(Stored data entries)
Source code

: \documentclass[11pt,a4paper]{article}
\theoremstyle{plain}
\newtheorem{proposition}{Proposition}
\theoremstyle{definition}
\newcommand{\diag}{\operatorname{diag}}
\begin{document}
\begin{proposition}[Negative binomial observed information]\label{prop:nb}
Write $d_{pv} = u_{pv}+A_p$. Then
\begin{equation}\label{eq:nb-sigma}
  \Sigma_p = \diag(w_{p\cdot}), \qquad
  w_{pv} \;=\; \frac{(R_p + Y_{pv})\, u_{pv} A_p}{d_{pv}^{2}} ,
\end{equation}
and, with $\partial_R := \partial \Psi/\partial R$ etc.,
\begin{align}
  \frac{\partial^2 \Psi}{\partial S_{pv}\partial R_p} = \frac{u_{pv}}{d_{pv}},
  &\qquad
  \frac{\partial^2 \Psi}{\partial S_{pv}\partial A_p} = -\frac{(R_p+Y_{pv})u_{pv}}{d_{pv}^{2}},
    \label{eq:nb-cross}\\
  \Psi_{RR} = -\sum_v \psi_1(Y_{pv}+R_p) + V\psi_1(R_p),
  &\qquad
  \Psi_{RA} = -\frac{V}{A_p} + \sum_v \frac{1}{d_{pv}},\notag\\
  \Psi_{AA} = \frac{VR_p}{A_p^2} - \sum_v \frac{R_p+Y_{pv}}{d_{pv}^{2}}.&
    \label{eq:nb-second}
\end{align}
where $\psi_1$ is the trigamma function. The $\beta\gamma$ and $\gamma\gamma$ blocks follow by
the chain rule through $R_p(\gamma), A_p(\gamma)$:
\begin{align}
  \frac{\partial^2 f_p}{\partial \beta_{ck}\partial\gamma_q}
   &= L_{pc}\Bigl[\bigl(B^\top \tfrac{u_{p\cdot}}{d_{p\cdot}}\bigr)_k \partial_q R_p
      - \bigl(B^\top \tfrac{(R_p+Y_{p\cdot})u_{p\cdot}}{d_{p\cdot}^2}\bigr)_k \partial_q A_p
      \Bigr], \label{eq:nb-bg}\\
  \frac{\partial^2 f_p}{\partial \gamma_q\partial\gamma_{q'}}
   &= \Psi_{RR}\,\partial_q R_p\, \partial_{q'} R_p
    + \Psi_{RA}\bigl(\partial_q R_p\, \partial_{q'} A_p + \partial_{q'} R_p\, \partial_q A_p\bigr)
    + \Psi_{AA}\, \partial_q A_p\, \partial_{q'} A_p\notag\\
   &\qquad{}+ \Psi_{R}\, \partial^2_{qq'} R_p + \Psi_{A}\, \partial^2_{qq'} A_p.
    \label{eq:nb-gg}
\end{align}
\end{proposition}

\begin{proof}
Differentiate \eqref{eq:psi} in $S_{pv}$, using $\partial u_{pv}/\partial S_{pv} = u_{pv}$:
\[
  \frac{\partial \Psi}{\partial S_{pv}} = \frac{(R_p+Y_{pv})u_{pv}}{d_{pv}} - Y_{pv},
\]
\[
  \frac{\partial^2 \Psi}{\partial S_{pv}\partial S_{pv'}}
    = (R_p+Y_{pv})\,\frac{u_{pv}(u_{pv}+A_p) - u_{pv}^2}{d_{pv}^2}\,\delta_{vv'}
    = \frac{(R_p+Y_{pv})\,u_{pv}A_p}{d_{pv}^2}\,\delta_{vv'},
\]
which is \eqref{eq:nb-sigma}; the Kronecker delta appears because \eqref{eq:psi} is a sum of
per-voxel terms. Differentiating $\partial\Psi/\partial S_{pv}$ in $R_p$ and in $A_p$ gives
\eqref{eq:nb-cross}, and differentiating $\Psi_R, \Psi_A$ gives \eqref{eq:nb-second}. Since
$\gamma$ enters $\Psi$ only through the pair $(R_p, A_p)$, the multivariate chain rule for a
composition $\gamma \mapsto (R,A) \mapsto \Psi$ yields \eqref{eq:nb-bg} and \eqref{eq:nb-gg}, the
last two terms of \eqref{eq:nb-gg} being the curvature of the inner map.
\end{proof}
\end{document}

● The task
Repeat each line of the data exactly as it appears above.

● Your solution
Source code

: \documentclass[11pt,a4paper]{article}
\theoremstyle{plain}
\newtheorem{proposition}{Proposition}
\theoremstyle{definition}
\newcommand{\diag}{\operatorname{diag}}
\begin{document}
\begin{proposition}[Negative binomial observed information]\label{prop:nb}
Write $d_{pv} = u_{pv}+A_p$. Then
\begin{equation}\label{eq:nb-sigma}
  \Sigma_p = \diag(w_{p\cdot}), \qquad
  w_{pv} \;=\; \frac{(R_p + Y_{pv})\, u_{pv} A_p}{d_{pv}^{2}} ,
\end{equation}
and, with $\partial_R := \partial \Psi/\partial R$ etc.,
\begin{align}
  \frac{\partial^2 \Psi}{\partial S_{pv}\partial R_p} = \frac{u_{pv}}{d_{pv}},
  &\qquad
  \frac{\partial^2 \Psi}{\partial S_{pv}\partial A_p} = -\frac{(R_p+Y_{pv})u_{pv}}{d_{pv}^{2}},
    \label{eq:nb-cross}\\
  \Psi_{RR} = -\sum_v \psi_1(Y_{pv}+R_p) + V\psi_1(R_p),
  &\qquad
  \Psi_{RA} = -\frac{V}{A_p} + \sum_v \frac{1}{d_{pv}},\notag\\
  \Psi_{AA} = \frac{VR_p}{A_p^2} - \sum_v \frac{R_p+Y_{pv}}{d_{pv}^{2}}.&
    \label{eq:nb-second}
\end{align}
where $\psi_1$ is the trigamma function. The $\beta\gamma$ and $\gamma\gamma$ blocks follow by
the chain rule through $R_p(\gamma), A_p(\gamma)$:
\begin{align}
  \frac{\partial^2 f_p}{\partial \beta_{ck}\partial\gamma_q}
   &= L_{pc}\Bigl[\bigl(B^\top \tfrac{u_{p\cdot}}{d_{p\cdot}}\bigr)_k \partial_q R_p
      - \bigl(B^\top \tfrac{(R_p+Y_{p\cdot})u_{p\cdot}}{d_{p\cdot}^2}\bigr)_k \partial_q A_p
      \Bigr], \label{eq:nb-bg}\\
  \frac{\partial^2 f_p}{\partial \gamma_q\partial\gamma_{q'}}
   &= \Psi_{RR}\,\partial_q R_p\, \partial_{q'} R_p
    + \Psi_{RA}\bigl(\partial_q R_p\, \partial_{q'} A_p + \partial_{q'} R_p\, \partial_q A_p\bigr)
    + \Psi_{AA}\, \partial_q A_p\, \partial_{q'} A_p\notag\\
   &\qquad{}+ \Psi_{R}\, \partial^2_{qq'} R_p + \Psi_{A}\, \partial^2_{qq'} A_p.
    \label{eq:nb-gg}
\end{align}
\end{proposition}

\begin{proof}
Differentiate \eqref{eq:psi} in $S_{pv}$, using $\partial u_{pv}/\partial S_{pv} = u_{pv}$:
\[
  \frac{\partial \Psi}{\partial S_{pv}} = \frac{(R_p+Y_{pv})u_{pv}}{d_{pv}} - Y_{pv},
\]
\[
  \frac{\partial^2 \Psi}{\partial S_{pv}\partial S_{pv'}}
    = (R_p+Y_{pv})\,\frac{u_{pv}(u_{pv}+A_p) - u_{pv}^2}{d_{pv}^2}\,\delta_{vv'}
    = \frac{(R_p+Y_{pv})\,u_{pv}A_p}{d_{pv}^2}\,\delta_{vv'},
\]
which is \eqref{eq:nb-sigma}; the Kronecker delta appears because \eqref{eq:psi} is a sum of
per-voxel terms. Differentiating $\partial\Psi/\partial S_{pv}$ in $R_p$ and in $A_p$ gives
\eqref{eq:nb-cross}, and differentiating $\Psi_R, \Psi_A$ gives \eqref{eq:nb-second}. Since
$\gamma$ enters $\Psi$ only through the pair $(R_p, A_p)$, the multivariate chain rule for a
composition $\gamma \mapsto (R,A) \mapsto \Psi$ yields \eqref{eq:nb-bg} and \eqref{eq:nb-gg}, the
last two terms of \eqref{eq:nb-gg} being the curvature of the inner map.
\end{proof}
\end{document}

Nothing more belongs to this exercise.